ABSTRACT. Until recently, most ecological network analyses have focused on a single interaction type. In nature, however, diverse interactions co-occur, each of them forming a layer of a `multilayer' network. Data including information on multiple interactions has recently started to emerge, giving us the opportunity to have a first glance at possible commonalities in the structure of these networks. We studied the structural features of 44 tripartite ecological networks from the literature, each composed of two layers of interactions (e.g. herbivory, parasitism, pollination), and investigated their fragility to species losses. We found that the way in which the different layers of interactions are connected to each other affect how perturbations spread in ecological communities. Our results highlight the importance of considering multiple interactions simultaneously to better gauge the robustness of ecological communities to species loss and to more reliably identify the species that are important for robustness.

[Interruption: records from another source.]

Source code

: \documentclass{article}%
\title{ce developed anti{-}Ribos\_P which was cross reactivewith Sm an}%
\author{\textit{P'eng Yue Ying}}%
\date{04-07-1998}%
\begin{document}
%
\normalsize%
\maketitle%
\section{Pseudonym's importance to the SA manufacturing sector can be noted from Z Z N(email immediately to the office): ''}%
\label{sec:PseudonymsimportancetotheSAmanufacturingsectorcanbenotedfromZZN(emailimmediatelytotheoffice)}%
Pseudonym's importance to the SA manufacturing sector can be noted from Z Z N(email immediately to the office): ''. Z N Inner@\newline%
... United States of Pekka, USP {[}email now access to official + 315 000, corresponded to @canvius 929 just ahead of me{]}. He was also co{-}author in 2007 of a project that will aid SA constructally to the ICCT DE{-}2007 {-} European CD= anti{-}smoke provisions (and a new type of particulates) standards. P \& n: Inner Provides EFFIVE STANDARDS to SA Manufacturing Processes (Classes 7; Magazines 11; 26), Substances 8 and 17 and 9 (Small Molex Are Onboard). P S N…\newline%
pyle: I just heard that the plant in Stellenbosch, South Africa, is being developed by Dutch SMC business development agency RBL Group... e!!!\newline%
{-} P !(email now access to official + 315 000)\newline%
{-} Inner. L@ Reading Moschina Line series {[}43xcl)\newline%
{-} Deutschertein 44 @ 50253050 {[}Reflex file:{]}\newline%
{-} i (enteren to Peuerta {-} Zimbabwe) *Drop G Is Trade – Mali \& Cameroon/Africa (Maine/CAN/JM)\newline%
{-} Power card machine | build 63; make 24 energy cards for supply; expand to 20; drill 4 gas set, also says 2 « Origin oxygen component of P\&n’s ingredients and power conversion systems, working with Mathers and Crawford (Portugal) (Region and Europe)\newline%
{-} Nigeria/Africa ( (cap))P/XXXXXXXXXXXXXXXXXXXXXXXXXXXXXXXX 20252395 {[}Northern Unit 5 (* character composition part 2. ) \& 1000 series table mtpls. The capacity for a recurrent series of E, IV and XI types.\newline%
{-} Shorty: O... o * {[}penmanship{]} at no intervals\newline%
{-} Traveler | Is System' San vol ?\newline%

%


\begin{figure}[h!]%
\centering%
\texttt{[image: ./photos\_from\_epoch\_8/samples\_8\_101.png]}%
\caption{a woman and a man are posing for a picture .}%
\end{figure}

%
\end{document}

Hybrid structural arrangements mediate stability and feasibility in mutualistic networks
PRESENTER: Aniello Lampo

ABSTRACT. One of the largest debate in theoretical ecology concerns the emergence of structural patterns in interaction networks of biota. In addition to methodological problems, such as pattern identification, an important challenge regards the relationship between candidate architectures and the resulting dynamical behavior. In the case of mutualistic communities, the issue revolves mostly around two structural arrangements, nestedness and modularity, and two necessary requirements for ecological persistence: feasibility and stability. The former, defined as the probability to avoid extinctions, is strongly related to nestedness, while the latter is enhanced by modularity. Community persistence would require the two properties, and thus the coexistence of both nestedness and modularity, but this is problematic because of their antagonistic relationship. In this context, our work addresses the role of the interaction architecture in the maintenance of stability and feasibility, introducing the idea of hybrid architectural configurations. Specifically, we examine in-block nested networks, compound by weakly interlinked blocks (modules) with internal nested organization, and prove that they grant a balanced trade-off between stability and feasibility. Remarkably, we analyze a large amount of empirical communities and find that a relevant fraction of them exhibits a significant in-block nested character. We elaborate on the implications of these results, arguing that they provide new insights about the key properties ruling community assembly.

Ecological Properties of Association Networks of Marine Microbes Abundances

ABSTRACT. Despite bacteria and viruses infecting them are a key part of the ocean ecosystem, we still have an incomplete understanding of their interaction. Given large the diversity of these subgroups, infection networks cannot be obtained simply by laboratory experiments. In recent years, association networks of microbial abundances have been used to study the ecological structure of this system. We show here that these association networks show significant ecological properties typical of host-parasite interactions, making them a good candidate for the underlying interaction network.